▶ **AIM OF THE EXERCISE**
From the entries, filter out every line that lacks "items" and copy the rest.

▶ **DATA PROVIDED**
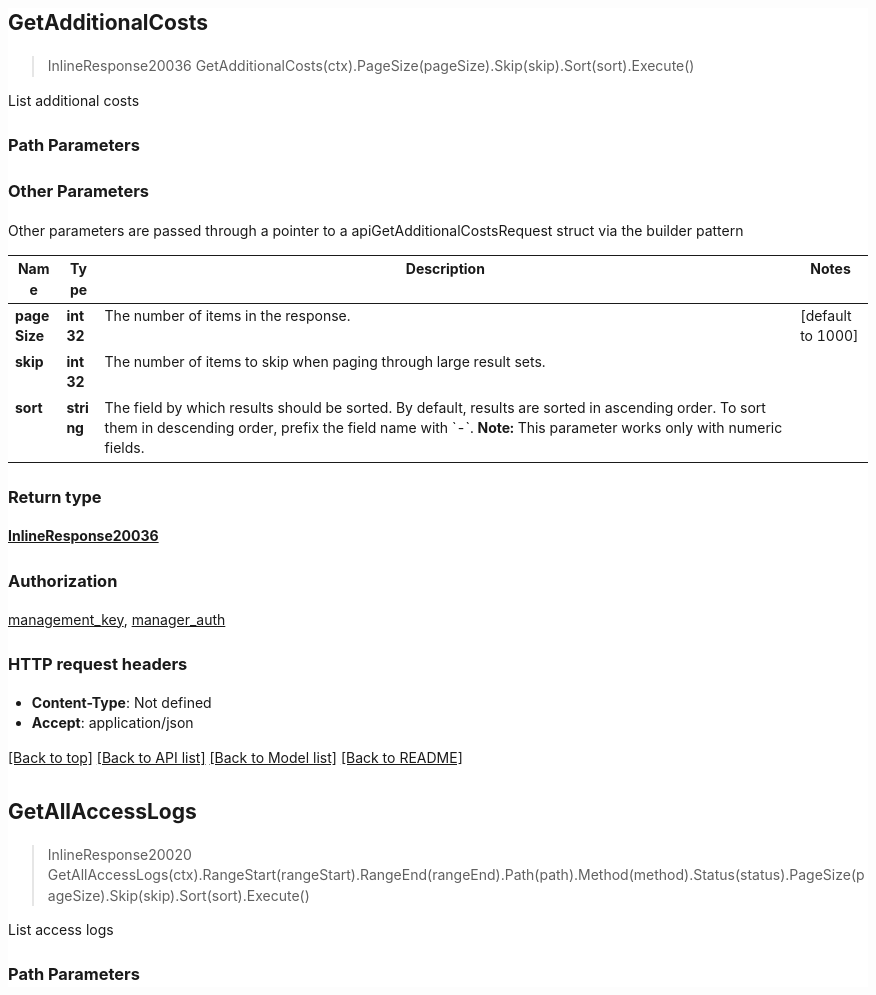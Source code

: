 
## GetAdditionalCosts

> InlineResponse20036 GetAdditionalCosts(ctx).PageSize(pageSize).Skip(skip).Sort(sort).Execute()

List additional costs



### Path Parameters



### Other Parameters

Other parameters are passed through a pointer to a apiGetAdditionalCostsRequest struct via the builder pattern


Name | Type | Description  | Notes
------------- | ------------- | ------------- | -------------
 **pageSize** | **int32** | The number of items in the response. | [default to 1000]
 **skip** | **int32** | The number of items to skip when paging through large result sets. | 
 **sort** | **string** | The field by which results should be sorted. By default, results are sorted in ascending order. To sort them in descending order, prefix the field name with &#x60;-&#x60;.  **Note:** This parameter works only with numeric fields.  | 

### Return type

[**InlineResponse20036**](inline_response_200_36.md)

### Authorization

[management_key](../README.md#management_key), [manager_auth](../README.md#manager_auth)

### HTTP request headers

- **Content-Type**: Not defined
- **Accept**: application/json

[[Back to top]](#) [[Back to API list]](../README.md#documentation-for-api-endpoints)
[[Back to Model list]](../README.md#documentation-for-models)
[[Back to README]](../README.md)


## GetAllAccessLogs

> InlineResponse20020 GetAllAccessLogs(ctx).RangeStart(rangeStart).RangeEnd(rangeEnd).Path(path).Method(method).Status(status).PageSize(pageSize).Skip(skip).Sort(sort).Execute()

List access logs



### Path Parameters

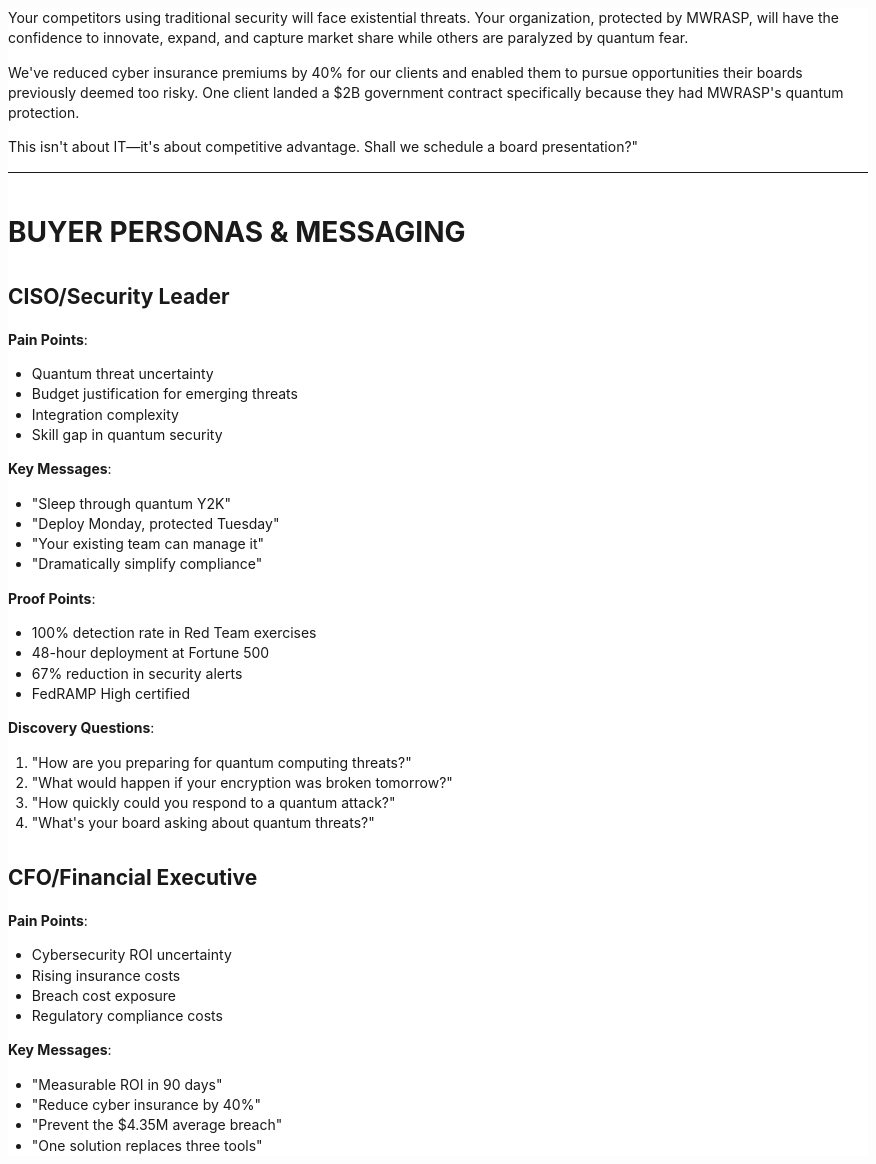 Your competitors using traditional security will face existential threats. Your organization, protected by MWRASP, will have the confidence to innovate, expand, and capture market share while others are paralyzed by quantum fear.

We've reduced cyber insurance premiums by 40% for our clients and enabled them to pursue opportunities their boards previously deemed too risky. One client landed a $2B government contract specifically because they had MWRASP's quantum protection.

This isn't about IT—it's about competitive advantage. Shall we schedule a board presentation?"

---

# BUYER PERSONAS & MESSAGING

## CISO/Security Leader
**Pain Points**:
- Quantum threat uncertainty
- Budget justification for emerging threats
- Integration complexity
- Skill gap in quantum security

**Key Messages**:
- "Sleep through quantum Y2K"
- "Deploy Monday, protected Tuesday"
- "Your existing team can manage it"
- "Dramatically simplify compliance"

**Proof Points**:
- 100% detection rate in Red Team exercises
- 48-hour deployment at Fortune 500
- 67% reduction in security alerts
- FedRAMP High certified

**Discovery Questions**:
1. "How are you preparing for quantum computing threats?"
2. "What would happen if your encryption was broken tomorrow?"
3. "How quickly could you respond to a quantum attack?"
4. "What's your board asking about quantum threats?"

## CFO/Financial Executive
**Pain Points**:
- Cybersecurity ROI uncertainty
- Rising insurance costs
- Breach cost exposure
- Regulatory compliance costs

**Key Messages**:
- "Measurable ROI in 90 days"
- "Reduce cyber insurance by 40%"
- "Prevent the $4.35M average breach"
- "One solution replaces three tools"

▶ **RESULT OF THIS EXERCISE**
 **pageSize** | **int32** | The number of items in the response. | [default to 1000]
 **skip** | **int32** | The number of items to skip when paging through large result sets. | 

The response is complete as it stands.